名探偵になれそうもないから

 主人公であり語り手である卓也には、妹がいる。
 父親の再婚で。いきなりできた。
 二人いる。双子の妹だ。どちらも美人で、姉が恵梨香で妹が絵里萌。
 二人とも同じ顔で、髪型はストレートロングの方がが恵梨香で、ツインテールにしている方が絵里萌。
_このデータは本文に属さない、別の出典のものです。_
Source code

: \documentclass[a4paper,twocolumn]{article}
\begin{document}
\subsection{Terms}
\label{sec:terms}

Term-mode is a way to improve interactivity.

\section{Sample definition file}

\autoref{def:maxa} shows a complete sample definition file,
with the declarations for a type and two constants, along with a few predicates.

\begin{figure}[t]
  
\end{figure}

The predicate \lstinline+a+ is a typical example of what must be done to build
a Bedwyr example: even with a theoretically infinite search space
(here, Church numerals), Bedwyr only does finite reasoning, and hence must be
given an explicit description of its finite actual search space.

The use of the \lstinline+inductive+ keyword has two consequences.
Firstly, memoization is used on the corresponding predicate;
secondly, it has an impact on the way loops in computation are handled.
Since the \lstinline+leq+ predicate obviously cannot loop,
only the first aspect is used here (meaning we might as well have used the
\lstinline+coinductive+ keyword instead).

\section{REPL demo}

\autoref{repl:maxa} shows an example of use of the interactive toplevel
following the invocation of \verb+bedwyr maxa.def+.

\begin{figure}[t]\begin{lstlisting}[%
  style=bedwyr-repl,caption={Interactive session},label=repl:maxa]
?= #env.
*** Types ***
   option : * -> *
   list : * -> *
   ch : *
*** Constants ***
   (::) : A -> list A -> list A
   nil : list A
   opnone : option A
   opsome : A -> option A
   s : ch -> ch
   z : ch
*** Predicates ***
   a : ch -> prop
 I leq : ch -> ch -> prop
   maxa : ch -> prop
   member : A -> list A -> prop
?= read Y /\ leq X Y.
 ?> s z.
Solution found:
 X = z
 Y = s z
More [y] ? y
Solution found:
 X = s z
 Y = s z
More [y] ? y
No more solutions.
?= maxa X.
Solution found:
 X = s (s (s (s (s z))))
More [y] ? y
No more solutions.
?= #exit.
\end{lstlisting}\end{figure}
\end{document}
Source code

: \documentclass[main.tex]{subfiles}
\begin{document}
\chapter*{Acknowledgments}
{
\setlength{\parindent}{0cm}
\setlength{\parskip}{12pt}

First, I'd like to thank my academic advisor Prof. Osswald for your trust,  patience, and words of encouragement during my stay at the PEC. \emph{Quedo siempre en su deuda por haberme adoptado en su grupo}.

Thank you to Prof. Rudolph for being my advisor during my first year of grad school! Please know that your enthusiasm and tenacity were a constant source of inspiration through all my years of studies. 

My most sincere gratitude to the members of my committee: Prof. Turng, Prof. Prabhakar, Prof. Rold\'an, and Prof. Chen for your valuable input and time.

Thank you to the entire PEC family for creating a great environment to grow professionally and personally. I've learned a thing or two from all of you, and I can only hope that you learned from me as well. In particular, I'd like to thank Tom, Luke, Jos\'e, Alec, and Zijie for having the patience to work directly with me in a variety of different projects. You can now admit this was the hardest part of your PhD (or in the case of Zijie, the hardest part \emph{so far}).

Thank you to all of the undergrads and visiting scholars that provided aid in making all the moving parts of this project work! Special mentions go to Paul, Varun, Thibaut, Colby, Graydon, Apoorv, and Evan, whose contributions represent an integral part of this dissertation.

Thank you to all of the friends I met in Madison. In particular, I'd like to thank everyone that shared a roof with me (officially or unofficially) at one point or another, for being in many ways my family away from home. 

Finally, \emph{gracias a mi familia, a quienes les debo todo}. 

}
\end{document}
いや、どうだったか……
 少なくとも、深夜にベッドにもぐりこんでくる『妹』がどちらなのか、決定的な判断材料にならないだろう。
 また、『妹』がなぜそんなことをしてくるかも、名探偵ならざる卓也にはわかるはずもない……そういうお話。

 全く同じ顔で、それでいてえらい美人な双子の妹に囲まれ、しかしそれでも何とか普通の家族の日常を保とうとする卓也……が、しかし夜に現れる謎の『妹』によってかく乱され、その日常が、均衡が少しずつ崩れ、甘く蕩けていく様子がじっくり描かれています。
 ミステリーであれば。フーダニットやワイダニットがテーマとして立ちはだかり、主人公は立ち向かうべきなのでしょう。
 しかしこのお話のジャンルはラブコメであるため、謎に対して『諦める』という選択が、そこへの誘惑が存在します。
 真実と呼べるものがあるとして。それを照らし、暴き出すことは正しい事なのか?
 夜に現れる『妹』の正体を、そもそも追い求めるべきなのか?
 謎は謎のまま。優しい夜の闇を抱き締め、目覚めないままの方が……良いのでは? だってかわいい妹がベッドに潜りこんでいるんだよ?

 双子妹と、夜の『妹』の可愛さも勿論ですが、脇を固める幼馴染の図書委員たる美紀ちゃんも良い味が出ています。幼馴染はお労しいだけのポジションじゃないんだ!